Capital Region voters flocked to the polls

Saratoga County Election Commissioner Roger Scheira doesn’t recall an election when the phone rang a
At the Niskayuna Town Hall, voters wait to sign in during the NYS Primary on Tuesday April 19, 2016.
PHOTOGRAPHER:
At the Niskayuna Town Hall, voters wait to sign in during the NYS Primary on Tuesday April 19, 2016.

Saratoga County Election Commissioner Roger Scheira doesn’t recall an election when the phone rang as much as it did during New York’s presidential primaries on Tuesday.

“The phone rang off the hook for nine straight hours,” the Republican commissioner said. “I’ve never seen anything like it.”

Usually, political party primaries are humdrum affairs for the faithful and hardcore party members with turnouts of 20 percent of less, but not this time.

With Democrat Bernie Sanders and Republican Donald Trump both drawing new people into the voting process, there were more problems than usual with voters being turned away at polling places across the Capital Region.

There were people insisting they were registered to vote in the highly publicized and bitterly contested Republican and Democratic primaries even when they weren’t. And they received their usual election day calls from people unsure where to vote, or had moved since the last time they voted, which if not previously reported in many cases disqualifies them.

“Some people wanted to holler at us about what the law ought to be,” Schiera said. “Most people were pretty civil. They didn’t understand how New York does it.”

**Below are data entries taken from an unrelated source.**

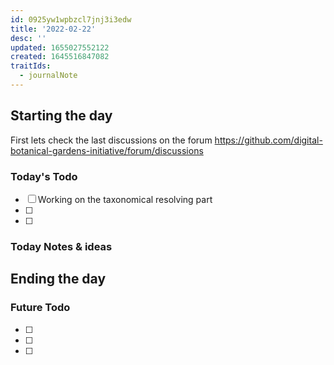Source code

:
 ```yaml
---
id: 0925yw1wpbzcl7jnj3i3edw
title: '2022-02-22'
desc: ''
updated: 1655027552122
created: 1645516847082
traitIds:
  - journalNote
---
```


## Starting the day

First lets check the last discussions on the forum https://github.com/digital-botanical-gardens-initiative/forum/discussions

### Today's Todo 

- [ ] Working on the taxonomical resolving part
- [ ] 
- [ ] 

### Today Notes & ideas






## Ending the day

### Future Todo

- [ ] 
- [ ] 
- [ ]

The voter turnout Tuesday for both parties was at or near record levels for a party primary, with a lot of voters turning out who weren’t accustomed to New York’s primary system, in which only people who are registered members of the party — and have been since October — can vote.

Many other states have open primary systems, in which people who are not enrolled in a party can vote in a primary. New York, however, has had a closed primary system for decades — though, as it turns out many people didn’t know it.

“For many independent voters, this was the first time they had wanted to vote in a primary, and they didn’t know it was a closed primary system,” said Robert Turner, a professor of government at Skidmore College in Saratoga Springs.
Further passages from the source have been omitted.